Payment of appearance fees
Asked why he could not push players to accept the initial $82,500 appearance fee, Elvis Afriyie Ankrah said: “The issue of the appearance fee came up, my Lord, and that is why the leadership of the team – captain Asamoah Gyan, Sulley Muntari, and Michael Essien who speak for the players – made a formal request that the $82,500 approved by Cabinet was not acceptable to them.” He gave the following reasons:
- FIFA had increased the prize money from the last World Cup;
- They were the ones who toiled and sweated on the field to get the team to the World Cup;
- They also referred to the status of former players;
- their colleagues from other countries like Cameroon were being paid about $120,000 as appearance fee.
Airlifting of $3 million – could it have been avoided?
On the issue of airlifting of $3million to pay the Stars in Brazil, Elvis Afriyie Ankrah explained to the Commission that the money could not have been transferred to Brazil because of a 17 percent bank charge.
He further said financial transactions in Brazil are very difficult and it involved some security measures.
“After doing everything I had no choice than to involve National Security but to the details, I will prefer to talk in camera.”
Prove my wrongs – Elvis dares
The Former Youth and Sports Minister told the Commission that he was still at a loss as to why people would level all sorts of allegations against him without providing evidence.
He dismissed reports that he had spent Ghanaian taxpayers’ money, and that his wife was the only caterer contracted to cook for the supporters in Brazil.
“My Lord, all the caterers were carefully selected and I believe that the heads of the various committees we set up will provide the appropriate answers.
“My Lord, I also want to state that my mother never participated in the sale of replica jerseys as was alleged”.
He went on: “People also alleged that I was distributing money [dollars] on the hips of Brazilian women. I never did such a thing, my Lord.”
He further challenged anyone with evidence of his misappropriating taxpayers’ money to come forward.
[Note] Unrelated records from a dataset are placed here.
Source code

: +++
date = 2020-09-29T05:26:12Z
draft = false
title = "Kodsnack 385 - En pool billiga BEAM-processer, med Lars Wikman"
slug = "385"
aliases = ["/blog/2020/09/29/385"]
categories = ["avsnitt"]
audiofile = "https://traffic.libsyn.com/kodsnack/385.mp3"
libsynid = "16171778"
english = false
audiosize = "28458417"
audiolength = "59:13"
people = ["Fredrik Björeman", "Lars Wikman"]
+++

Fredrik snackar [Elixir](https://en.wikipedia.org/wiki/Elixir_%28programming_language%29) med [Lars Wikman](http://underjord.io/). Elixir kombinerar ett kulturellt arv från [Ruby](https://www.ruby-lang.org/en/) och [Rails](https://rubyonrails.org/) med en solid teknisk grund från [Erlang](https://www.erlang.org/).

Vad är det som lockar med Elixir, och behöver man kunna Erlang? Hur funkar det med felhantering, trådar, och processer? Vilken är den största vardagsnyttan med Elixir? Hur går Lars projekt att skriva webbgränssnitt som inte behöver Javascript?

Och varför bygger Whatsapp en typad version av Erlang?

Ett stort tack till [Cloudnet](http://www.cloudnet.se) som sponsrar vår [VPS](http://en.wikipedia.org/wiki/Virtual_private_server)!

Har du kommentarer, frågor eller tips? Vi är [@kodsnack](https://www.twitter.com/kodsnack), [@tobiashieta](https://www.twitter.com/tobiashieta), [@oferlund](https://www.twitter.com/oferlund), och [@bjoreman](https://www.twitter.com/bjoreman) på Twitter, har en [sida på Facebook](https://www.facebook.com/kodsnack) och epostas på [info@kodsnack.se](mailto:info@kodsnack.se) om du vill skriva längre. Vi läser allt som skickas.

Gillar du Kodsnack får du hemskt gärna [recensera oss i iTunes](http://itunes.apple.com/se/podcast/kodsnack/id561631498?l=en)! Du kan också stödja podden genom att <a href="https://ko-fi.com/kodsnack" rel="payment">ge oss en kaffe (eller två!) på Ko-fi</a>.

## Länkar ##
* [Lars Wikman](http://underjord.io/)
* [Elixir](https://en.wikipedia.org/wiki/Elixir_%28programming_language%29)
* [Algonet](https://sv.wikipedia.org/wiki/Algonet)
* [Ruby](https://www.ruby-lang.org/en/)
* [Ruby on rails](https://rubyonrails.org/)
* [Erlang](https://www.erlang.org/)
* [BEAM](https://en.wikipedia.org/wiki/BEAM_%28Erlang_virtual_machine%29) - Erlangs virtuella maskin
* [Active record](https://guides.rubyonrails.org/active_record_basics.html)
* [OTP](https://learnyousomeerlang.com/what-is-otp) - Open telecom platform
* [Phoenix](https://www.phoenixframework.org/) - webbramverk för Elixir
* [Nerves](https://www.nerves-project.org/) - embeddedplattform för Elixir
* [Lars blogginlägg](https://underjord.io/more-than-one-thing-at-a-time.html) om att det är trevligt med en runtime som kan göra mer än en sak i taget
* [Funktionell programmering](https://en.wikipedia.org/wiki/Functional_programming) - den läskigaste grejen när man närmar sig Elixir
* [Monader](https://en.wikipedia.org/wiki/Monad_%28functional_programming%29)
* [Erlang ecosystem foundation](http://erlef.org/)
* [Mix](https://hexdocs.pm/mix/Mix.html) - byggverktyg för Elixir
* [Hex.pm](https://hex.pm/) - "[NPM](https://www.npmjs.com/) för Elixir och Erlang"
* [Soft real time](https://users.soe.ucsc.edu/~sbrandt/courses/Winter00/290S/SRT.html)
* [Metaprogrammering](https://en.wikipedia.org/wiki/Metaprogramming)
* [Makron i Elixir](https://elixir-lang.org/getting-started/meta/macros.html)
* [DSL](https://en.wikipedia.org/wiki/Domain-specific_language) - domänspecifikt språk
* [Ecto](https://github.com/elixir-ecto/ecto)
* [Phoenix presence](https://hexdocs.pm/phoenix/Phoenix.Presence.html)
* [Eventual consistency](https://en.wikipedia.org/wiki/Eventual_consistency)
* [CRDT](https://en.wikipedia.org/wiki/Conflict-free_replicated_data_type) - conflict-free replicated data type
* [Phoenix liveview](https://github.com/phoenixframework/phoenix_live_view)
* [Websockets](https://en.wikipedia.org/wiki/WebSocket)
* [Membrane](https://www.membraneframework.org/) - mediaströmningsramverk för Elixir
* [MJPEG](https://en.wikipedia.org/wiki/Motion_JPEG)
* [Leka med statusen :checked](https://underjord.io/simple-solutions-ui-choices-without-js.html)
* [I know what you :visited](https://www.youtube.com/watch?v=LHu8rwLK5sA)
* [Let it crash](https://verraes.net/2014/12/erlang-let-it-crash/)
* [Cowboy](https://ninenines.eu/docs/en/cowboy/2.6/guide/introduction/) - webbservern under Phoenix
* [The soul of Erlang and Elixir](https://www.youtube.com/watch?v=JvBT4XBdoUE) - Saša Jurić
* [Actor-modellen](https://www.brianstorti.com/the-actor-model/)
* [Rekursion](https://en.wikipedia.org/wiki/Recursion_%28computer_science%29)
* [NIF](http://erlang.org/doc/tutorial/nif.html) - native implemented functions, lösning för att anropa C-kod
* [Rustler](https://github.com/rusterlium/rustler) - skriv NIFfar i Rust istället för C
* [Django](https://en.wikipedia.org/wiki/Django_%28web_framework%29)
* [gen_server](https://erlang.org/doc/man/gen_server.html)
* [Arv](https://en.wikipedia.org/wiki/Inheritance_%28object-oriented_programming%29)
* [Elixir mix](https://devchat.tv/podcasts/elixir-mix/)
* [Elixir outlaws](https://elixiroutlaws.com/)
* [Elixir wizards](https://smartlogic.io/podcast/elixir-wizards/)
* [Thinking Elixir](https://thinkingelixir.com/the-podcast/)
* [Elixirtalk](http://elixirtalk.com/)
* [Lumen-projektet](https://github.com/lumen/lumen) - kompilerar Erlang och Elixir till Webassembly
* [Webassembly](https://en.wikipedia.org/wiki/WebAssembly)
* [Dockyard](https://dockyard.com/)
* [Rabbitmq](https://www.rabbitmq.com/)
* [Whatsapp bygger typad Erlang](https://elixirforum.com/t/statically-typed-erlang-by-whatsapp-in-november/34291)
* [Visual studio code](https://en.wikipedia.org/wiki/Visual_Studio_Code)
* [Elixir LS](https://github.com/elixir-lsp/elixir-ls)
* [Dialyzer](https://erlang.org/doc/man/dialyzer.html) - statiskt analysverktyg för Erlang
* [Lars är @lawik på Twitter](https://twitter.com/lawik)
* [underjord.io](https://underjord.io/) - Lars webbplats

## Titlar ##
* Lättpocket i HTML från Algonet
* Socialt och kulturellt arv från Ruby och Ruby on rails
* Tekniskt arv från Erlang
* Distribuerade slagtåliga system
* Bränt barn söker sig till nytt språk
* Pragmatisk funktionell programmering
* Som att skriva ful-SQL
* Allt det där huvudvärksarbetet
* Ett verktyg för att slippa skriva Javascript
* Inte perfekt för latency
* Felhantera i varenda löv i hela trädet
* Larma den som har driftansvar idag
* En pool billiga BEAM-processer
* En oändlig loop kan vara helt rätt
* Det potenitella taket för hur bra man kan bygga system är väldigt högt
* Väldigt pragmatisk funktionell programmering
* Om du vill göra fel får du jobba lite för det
Elvis Afriyie Ankrah made suggestions to the Commission on what he thought should happen in future instances which included:
- committing players to a Code of Ethics to ensure discipline
- paying appearance fees to players via electronic means to avoid the transfer of liquid cash over long distances
- qualifying matches for tournaments should also be considered when calculating appearance fees so that players who played active roles in getting the team to a main tournament would also be rewarded
- revising who gets paid an appearance fee because it is sometimes unfair to those who play to qualify for the country to World Cup and yet are not selected to play. (Afriyie Ankrah gave Jerry Akaminko as an example of a player who did well and yet did not qualify to play for his nation in Brazil)
- government must not be directly involved in sending supporters to any international tournament.
The Commission continues sitting on Monday, August 25.